— ACTION ITEM —
Copy each record exactly, word for word.

Segment Start: PROVIDED RECORDS

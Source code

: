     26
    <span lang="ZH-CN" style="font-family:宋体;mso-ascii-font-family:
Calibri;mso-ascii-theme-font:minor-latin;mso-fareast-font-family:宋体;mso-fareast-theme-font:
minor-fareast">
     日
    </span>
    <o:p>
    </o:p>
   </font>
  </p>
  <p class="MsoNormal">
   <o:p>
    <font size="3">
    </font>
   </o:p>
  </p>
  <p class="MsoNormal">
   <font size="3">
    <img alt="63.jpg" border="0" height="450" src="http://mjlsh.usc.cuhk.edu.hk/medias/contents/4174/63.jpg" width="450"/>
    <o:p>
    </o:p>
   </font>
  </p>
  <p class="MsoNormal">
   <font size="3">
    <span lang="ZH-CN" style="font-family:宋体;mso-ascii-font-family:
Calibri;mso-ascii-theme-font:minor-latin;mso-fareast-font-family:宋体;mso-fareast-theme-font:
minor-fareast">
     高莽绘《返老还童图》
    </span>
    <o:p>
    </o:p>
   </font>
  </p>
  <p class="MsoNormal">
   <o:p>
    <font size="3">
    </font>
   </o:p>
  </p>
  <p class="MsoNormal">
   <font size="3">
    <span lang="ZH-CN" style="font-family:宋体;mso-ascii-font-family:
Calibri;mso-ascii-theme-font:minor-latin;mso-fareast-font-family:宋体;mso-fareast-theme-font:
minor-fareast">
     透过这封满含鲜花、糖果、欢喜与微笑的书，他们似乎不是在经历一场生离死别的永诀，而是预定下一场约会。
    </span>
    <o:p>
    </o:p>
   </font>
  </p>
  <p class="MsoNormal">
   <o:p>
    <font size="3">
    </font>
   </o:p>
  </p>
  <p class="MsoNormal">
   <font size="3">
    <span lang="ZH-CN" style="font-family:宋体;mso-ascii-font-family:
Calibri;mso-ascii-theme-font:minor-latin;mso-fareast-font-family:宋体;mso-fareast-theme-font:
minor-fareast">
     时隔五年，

Segment End: PROVIDED RECORDS

— OUTPUT —
Source code

:     26
    <span lang="ZH-CN" style="font-family:宋体;mso-ascii-font-family:
Calibri;mso-ascii-theme-font:minor-latin;mso-fareast-font-family:宋体;mso-fareast-theme-font:
minor-fareast">
     日
    </span>
    <o:p>
    </o:p>
   </font>
  </p>
  <p class="MsoNormal">
   <o:p>
    <font size="3">
    </font>
   </o:p>
  </p>
  <p class="MsoNormal">
   <font size="3">
    <img alt="63.jpg" border="0" height="450" src="http://mjlsh.usc.cuhk.edu.hk/medias/contents/4174/63.jpg" width="450"/>
    <o:p>
    </o:p>
   </font>
  </p>
  <p class="MsoNormal">
   <font size="3">
    <span lang="ZH-CN" style="font-family:宋体;mso-ascii-font-family:
Calibri;mso-ascii-theme-font:minor-latin;mso-fareast-font-family:宋体;mso-fareast-theme-font:
minor-fareast">
     高莽绘《返老还童图》
    </span>
    <o:p>
    </o:p>
   </font>
  </p>
  <p class="MsoNormal">
   <o:p>
    <font size="3">
    </font>
   </o:p>
  </p>
  <p class="MsoNormal">
   <font size="3">
    <span lang="ZH-CN" style="font-family:宋体;mso-ascii-font-family:
Calibri;mso-ascii-theme-font:minor-latin;mso-fareast-font-family:宋体;mso-fareast-theme-font:
minor-fareast">
     透过这封满含鲜花、糖果、欢喜与微笑的书，他们似乎不是在经历一场生离死别的永诀，而是预定下一场约会。
    </span>
    <o:p>
    </o:p>
   </font>
  </p>
  <p class="MsoNormal">
   <o:p>
    <font size="3">
    </font>
   </o:p>
  </p>
  <p class="MsoNormal">
   <font size="3">
    <span lang="ZH-CN" style="font-family:宋体;mso-ascii-font-family:
Calibri;mso-ascii-theme-font:minor-latin;mso-fareast-font-family:宋体;mso-fareast-theme-font:
minor-fareast">
     时隔五年，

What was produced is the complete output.